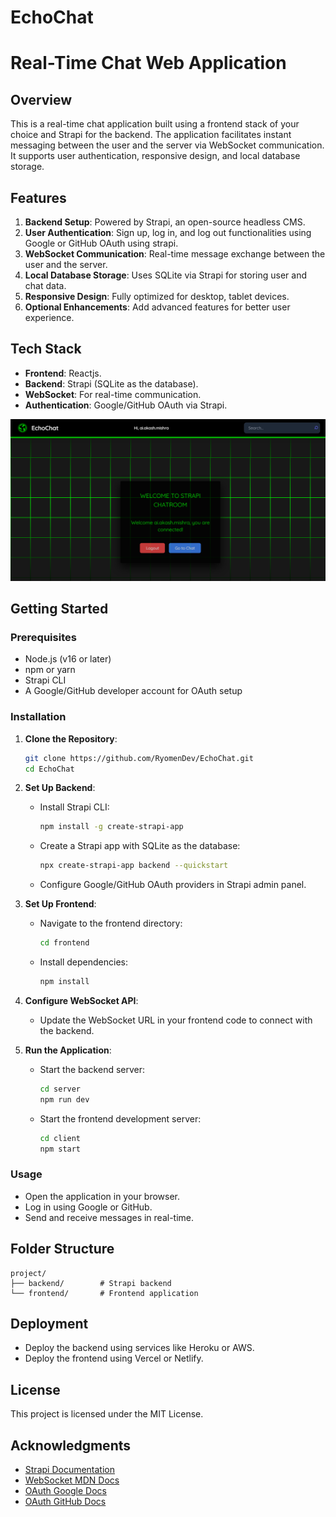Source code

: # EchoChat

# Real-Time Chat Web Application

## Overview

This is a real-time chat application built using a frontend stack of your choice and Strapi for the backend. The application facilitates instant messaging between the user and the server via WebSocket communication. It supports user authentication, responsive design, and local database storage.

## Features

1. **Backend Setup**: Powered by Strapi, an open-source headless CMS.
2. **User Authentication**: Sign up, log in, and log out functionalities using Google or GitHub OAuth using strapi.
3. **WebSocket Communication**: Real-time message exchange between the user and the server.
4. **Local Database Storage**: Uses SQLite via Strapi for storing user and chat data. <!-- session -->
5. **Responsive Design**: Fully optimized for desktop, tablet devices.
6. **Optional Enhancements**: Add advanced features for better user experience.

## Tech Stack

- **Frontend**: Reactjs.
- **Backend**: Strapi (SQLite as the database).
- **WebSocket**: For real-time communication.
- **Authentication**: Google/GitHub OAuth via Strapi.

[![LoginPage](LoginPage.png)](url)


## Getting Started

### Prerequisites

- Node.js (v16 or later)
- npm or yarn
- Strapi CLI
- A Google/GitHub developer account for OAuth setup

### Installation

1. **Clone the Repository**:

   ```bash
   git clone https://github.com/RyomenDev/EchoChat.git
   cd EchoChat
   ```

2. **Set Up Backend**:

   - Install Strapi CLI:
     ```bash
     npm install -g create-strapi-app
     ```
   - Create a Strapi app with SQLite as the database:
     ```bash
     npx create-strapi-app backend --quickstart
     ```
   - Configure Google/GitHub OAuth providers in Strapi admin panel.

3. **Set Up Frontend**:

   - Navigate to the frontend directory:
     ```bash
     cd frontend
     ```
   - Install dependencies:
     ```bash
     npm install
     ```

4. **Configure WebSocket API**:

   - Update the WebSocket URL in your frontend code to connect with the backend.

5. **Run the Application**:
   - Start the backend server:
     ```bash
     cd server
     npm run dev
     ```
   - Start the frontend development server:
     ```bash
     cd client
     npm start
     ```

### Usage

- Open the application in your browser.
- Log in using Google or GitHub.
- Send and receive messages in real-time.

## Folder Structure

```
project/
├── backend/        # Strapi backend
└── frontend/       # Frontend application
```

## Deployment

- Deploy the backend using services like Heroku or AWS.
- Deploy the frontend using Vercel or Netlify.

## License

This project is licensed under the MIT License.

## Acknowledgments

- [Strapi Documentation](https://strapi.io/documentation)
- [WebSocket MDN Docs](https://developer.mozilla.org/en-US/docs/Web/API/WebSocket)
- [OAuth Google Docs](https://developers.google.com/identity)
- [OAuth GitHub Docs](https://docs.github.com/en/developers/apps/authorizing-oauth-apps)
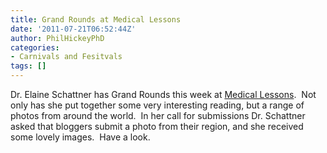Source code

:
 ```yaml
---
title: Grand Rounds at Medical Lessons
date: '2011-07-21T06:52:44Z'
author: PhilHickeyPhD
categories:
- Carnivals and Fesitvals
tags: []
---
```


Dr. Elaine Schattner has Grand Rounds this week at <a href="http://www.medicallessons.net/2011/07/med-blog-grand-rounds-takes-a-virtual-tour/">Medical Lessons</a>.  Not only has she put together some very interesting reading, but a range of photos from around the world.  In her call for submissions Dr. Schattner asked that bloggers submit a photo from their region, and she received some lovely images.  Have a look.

* **Goal of the exercise**: Track down all lines above with the string "EchoChat" and copy them.

* **Task result**:
: # EchoChat
   git clone https://github.com/RyomenDev/EchoChat.git
   cd EchoChat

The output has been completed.